If Malkmus eventually grew weary of Godrich’s high production standards — which, despite Pavement’s progression from their lo-fi origins, marked a significant break from precedent — Godrich himself became fed up with the band’s refusal to go all-in on his vision of a bizarro stoner album. Terror Twilight does contain some sprawling epics, one of which Godrich hoped would open the album, paralleling the way Radiohead had situated “Paranoid Android” near the start of OK Computer. The band ultimately chose to kick things off with “Spit On A Stranger,” one of the gentlest and loveliest tunes in their catalog, which would later be covered by Chris Thile’s bluegrass-pop outfit Nickel Creek. (For what it’s worth, Godrich meshed much better with Malkmus’ fellow ’90s California slacker iconoclast Beck on his serious artiste turns Mutations and Sea Change.)
A lot of people were working at cross-purposes here, and you can tell. The resulting record ended up disappointing both Malkmus and Godrich, not to mention a significant portion of Pavement’s fan base. Two decades later, though, it sounds pretty fucking sick to me. There are ways in which Terror Twilight feels less like the final Pavement album than the launch of the Malkmus solo career that would begin in earnest with 2001’s self-titled LP. It certainly predicts the noodly soft-rock and prog excursions he’d embark upon with the Jicks on 2003’s remarkable Pig Lib and beyond. But in hindsight none of those records are as rich, fascinating, or consistently awesome as Pavement’s grand, twisted finale.
Terror Twilight often delves into tender melancholy, as on “Spit On A Stranger” and “Major Leagues,” the last in a long line of singles that failed to make Pavement alternative radio superstars. Just as often, it rips, as on “Platform Blues” and especially “Speak, See, Remember,” a multi-part saga that rivals the grandeur of Wowee Zowee’s searing freakout “Half A Canyon.” Some songs are sighingly gorgeous, others are weird, winding journeys. It’s a collection of music with many tangled appendages; occasionally it trips over itself, as on the stilted chorus that sends “Billie” sideways, or wanders aimlessly into darkness, as on “The Hexx.” More often than not, Pavement’s knack for sneaking up by surprise manifests one last time in dazzling flourishes (“You Are A Light”), magnificent riffs (“Cream Of Gold”), and an aesthetic that at once feels like a left turn and a fitting culmination.

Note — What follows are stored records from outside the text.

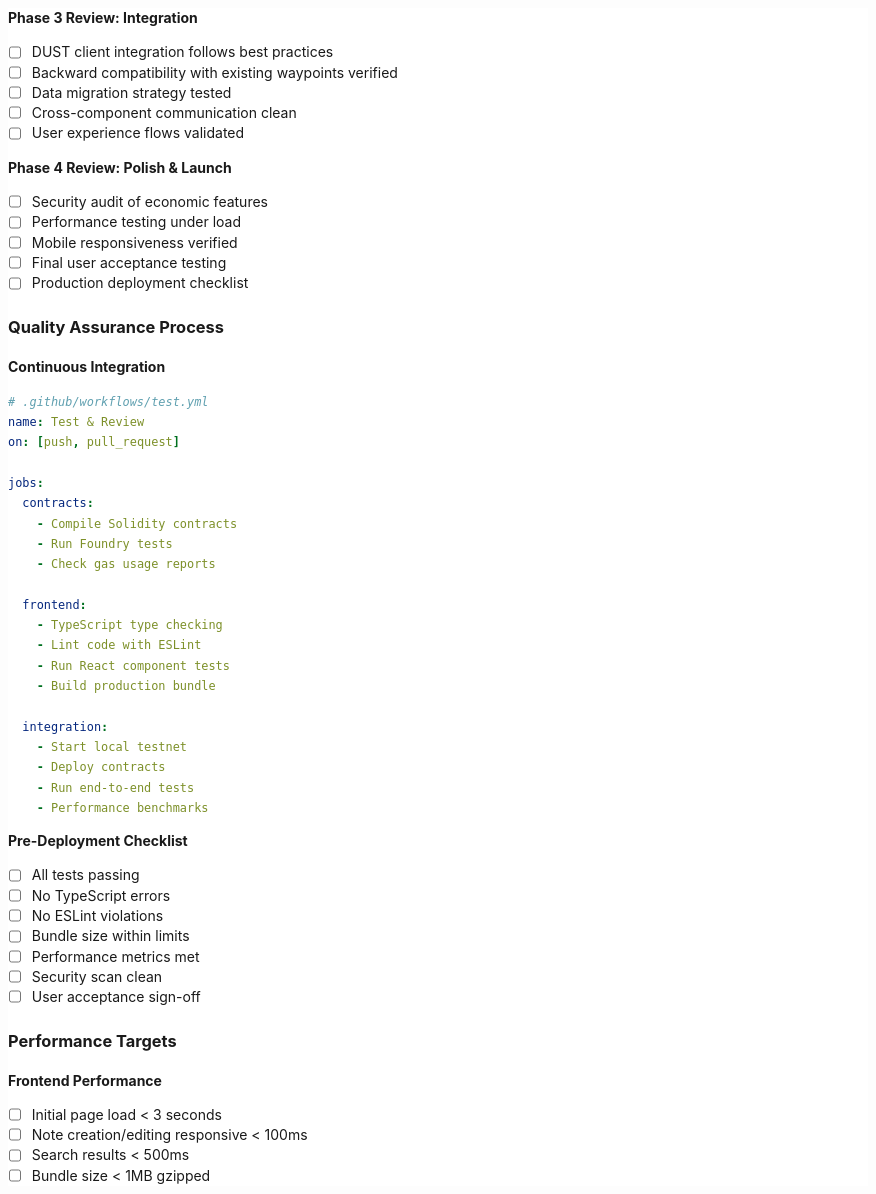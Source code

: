 **Phase 3 Review: Integration**
- [ ] DUST client integration follows best practices
- [ ] Backward compatibility with existing waypoints verified
- [ ] Data migration strategy tested
- [ ] Cross-component communication clean
- [ ] User experience flows validated

**Phase 4 Review: Polish & Launch**
- [ ] Security audit of economic features
- [ ] Performance testing under load
- [ ] Mobile responsiveness verified
- [ ] Final user acceptance testing
- [ ] Production deployment checklist

### Quality Assurance Process

**Continuous Integration**
```yaml
# .github/workflows/test.yml
name: Test & Review
on: [push, pull_request]

jobs:
  contracts:
    - Compile Solidity contracts
    - Run Foundry tests
    - Check gas usage reports
    
  frontend:
    - TypeScript type checking
    - Lint code with ESLint
    - Run React component tests
    - Build production bundle
    
  integration:
    - Start local testnet
    - Deploy contracts
    - Run end-to-end tests
    - Performance benchmarks
```

**Pre-Deployment Checklist**
- [ ] All tests passing
- [ ] No TypeScript errors
- [ ] No ESLint violations
- [ ] Bundle size within limits
- [ ] Performance metrics met
- [ ] Security scan clean
- [ ] User acceptance sign-off

### Performance Targets

**Frontend Performance**
- [ ] Initial page load < 3 seconds
- [ ] Note creation/editing responsive < 100ms
- [ ] Search results < 500ms
- [ ] Bundle size < 1MB gzipped
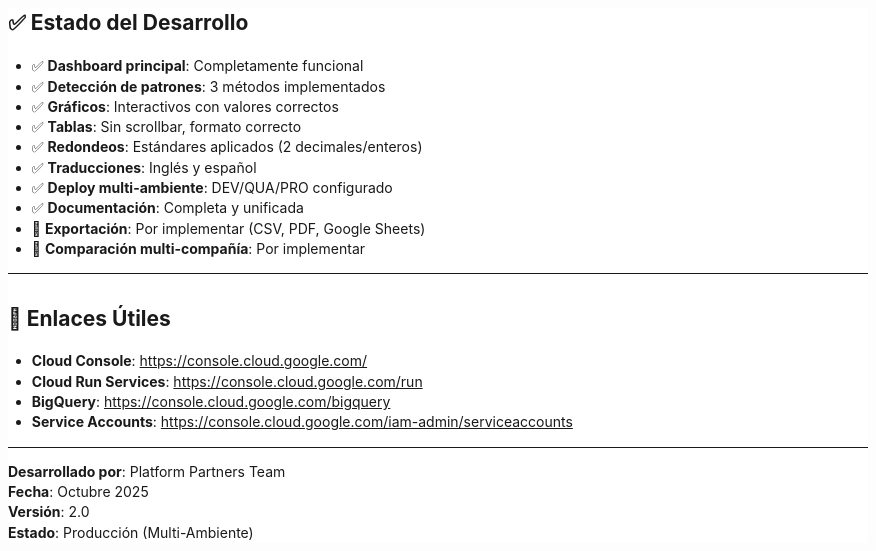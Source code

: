 
## ✅ **Estado del Desarrollo**

- ✅ **Dashboard principal**: Completamente funcional
- ✅ **Detección de patrones**: 3 métodos implementados
- ✅ **Gráficos**: Interactivos con valores correctos
- ✅ **Tablas**: Sin scrollbar, formato correcto
- ✅ **Redondeos**: Estándares aplicados (2 decimales/enteros)
- ✅ **Traducciones**: Inglés y español
- ✅ **Deploy multi-ambiente**: DEV/QUA/PRO configurado
- ✅ **Documentación**: Completa y unificada
- 🔄 **Exportación**: Por implementar (CSV, PDF, Google Sheets)
- 🔄 **Comparación multi-compañía**: Por implementar

---

## 🔗 **Enlaces Útiles**

- **Cloud Console**: https://console.cloud.google.com/
- **Cloud Run Services**: https://console.cloud.google.com/run
- **BigQuery**: https://console.cloud.google.com/bigquery
- **Service Accounts**: https://console.cloud.google.com/iam-admin/serviceaccounts

---

**Desarrollado por**: Platform Partners Team  
**Fecha**: Octubre 2025  
**Versión**: 2.0  
**Estado**: Producción (Multi-Ambiente)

It all winds up with “Carrot Rope,” a surprisingly joyful outburst that finds Malkmus, Spiral, and bassist Mark Ibold trading bars like they’re the goddamned Beastie Boys. That playful camaraderie plus a parade of squelching, chiming guitars and the rhythm section’s friendly bounce add up to a happy epilogue, a preemptive reunion before the breakup. “Carrot Rope” is easily a top 10 Pavement song, and like most of the best Pavement songs, it’s just boundlessly fun. There’s something different about this one, though. It sounds like a group of underground icons walking off into the sunset, perhaps not fully resolved in their conflicts but content with their contribution to music at large. It’s a legacy they can be proud of, Terror Twilight very much included.